Datamining the streets

This site is a documentary. Normally: photos and commentary, but today here's something different: 6 months worth of scanned Bluetooth devices from somewhere near the Highbury Vaults. This is the "Highbury Dataset". Which is legal to collect, provided you don't do things like take photographs at the same time as logging the phone "MAC addresses"; numbers that are phon- specific and not related to the SIM card or phone number.

The Bath Experiment implied that one adult in 6 had a phone that could be logged -a Bluetooth phone set to "allow others to see my phone", a phone set to be discoverable. That would be interesting if true, as there were just under 30K phones sightings, which maps to 180K adult pedestrians. Regardless of that, the relative numbers provide insight of their own.

Here's the spread over the week.

Sunday, least popular. Tuesday to Friday most. Less on a Monday. Assuming that a big weekday group is the commuter and students, there could also be a big evening group, in which case less people are going out on a Monday. Or less students go to lectures on an Monday.

More interestingly: breakdown by hour of day

Big rush after 0900 - students again? And look at that evening rush, peak visitors between 1600 and 1700, with a gradual drop off.
Breaking down by half hour slots would show more, then there is flagging which phones have already been seen the same day; this would let you identify who was heading back.
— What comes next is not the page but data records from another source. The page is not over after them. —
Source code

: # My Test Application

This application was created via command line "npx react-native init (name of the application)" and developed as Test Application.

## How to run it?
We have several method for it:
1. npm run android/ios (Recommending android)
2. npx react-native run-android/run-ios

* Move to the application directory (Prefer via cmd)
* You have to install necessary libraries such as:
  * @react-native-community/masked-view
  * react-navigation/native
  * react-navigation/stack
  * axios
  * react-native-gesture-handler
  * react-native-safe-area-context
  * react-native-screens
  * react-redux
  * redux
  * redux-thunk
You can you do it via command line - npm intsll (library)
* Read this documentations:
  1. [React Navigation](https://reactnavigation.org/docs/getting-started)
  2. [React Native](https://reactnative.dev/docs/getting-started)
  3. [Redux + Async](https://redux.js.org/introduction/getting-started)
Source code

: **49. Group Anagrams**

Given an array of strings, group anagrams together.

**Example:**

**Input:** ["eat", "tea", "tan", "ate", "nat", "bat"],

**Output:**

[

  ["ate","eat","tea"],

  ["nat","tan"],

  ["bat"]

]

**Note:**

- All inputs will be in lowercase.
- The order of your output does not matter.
For the paranoid, this experiment is no longer live. Disable bluetooth to avoid participating in similar experiments. And do not feel fear -not from this. Central goverment's plans to track every phone call and email is far more invasive. This project, "Georgian", is a community police state. It also means that Bristol Traffic is rapidly becoming the holder of more accurate data than anyone else. We know who you are and where you are going -stop it.

3 comments:

Chris Hutt said...

It seems to me that the validity of any conclusions drawn from such data depends on the relationship between number of (switched-on) blue-tooth devices and the number of people, which is probably highly variable.
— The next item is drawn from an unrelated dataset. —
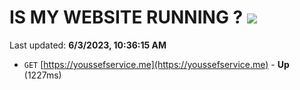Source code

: # IS MY WEBSITE RUNNING ? [![](https://img.shields.io/static/v1?label=Sponsor&message=%E2%9D%A4&logo=GitHub&color=%23fe8e86)](https://github.com/sponsors/<username>)

Last updated: **6/3/2023, 10:36:15 AM**

- `GET` [https://youssefservice.me](https://youssefservice.me) - **Up** (1227ms)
For example those passing late at night and in the early hours are more likely to be young adults and therefore perhaps more likely to have blue-tooth devices than those passing during daylight hours.
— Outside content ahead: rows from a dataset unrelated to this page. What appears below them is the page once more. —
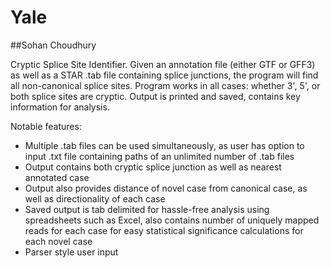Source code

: # Yale
##Sohan Choudhury

Cryptic Splice Site Identifier. Given an annotation file (either GTF or GFF3) as well as a STAR .tab file containing splice junctions, the program will find all non-canonical splice sites. Program works in all cases: whether 3', 5', or both splice sites are cryptic. Output is printed and saved, contains key information for analysis.

Notable features:
- Multiple .tab files can be used simultaneously, as user has option to input .txt file containing paths of an unlimited number of .tab files
- Output contains both cryptic splice junction as well as nearest annotated case
- Output also provides distance of novel case from canonical case, as well as directionality of each case
- Saved output is tab delimited for hassle-free analysis using spreadsheets such as Excel, also contains number of uniquely mapped reads for each case for easy statistical significance calculations for each novel case
- Parser style user input


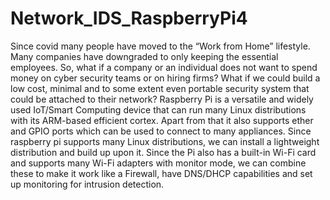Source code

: # Network_IDS_RaspberryPi4
Since covid many people have moved to the “Work from Home” lifestyle. Many companies have downgraded to only keeping the essential employees. So, what if a company or an individual does not want to spend money on cyber security teams or on hiring firms?  What if we could build a low cost, minimal and to some extent even portable security system that could be attached to their network?  Raspberry Pi is a versatile and widely used IoT/Smart Computing device that can run many Linux distributions with its ARM-based efficient cortex. Apart from that it also supports ether and GPIO ports which can be used to connect to many appliances.   Since raspberry pi supports many Linux distributions, we can install a lightweight distribution and build up upon it.  Since the Pi also has a built-in Wi-Fi card and supports many Wi-Fi adapters with monitor mode, we can combine these to make it work like a Firewall, have DNS/DHCP capabilities and set up monitoring for intrusion detection.
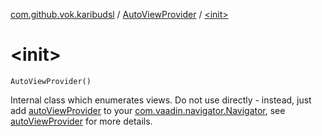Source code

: [com.github.vok.karibudsl](../index.md) / [AutoViewProvider](index.md) / [&lt;init&gt;](.)

# &lt;init&gt;

`AutoViewProvider()`

Internal class which enumerates views. Do not use directly - instead, just add [autoViewProvider](../auto-view-provider.md) to your [com.vaadin.navigator.Navigator](#),
see [autoViewProvider](../auto-view-provider.md) for more details.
I suspect therefore the graph overstates the proportion of people passing during the night compared to the day. There may well be other less obvious factors creating a non-linear relationship between number of blue-tooth devices and people.

Nevertheless this is a very interesting experiment which I'm sure will attract more attention in due course. Perhaps you should be patenting the idea?

SteveL said...

Yes, it is very demographics-dependent. If you look at the bath experiments they measured numbers at a pub and on a street, the latter comparing the number of phones vs number of people. I could have tried this with a camera on the laptop, but then data protection rules engage.

another factor is the devices are detected if they pass through the scan bubble slowly enough to get picked up; scanning takes about 30s. Anyone walking in a hurry runs a chance of being missed; anyone on the other side of the road will probably be skipped too. If they walk down one side and up the other, they won't get picked up in both directions.

Anonymous said...

"... community police state ..."

You should get a grant for that from BCC. Then maybe you could also administer "community punishment" to some of the 4-wheeled offenders shown on this blog.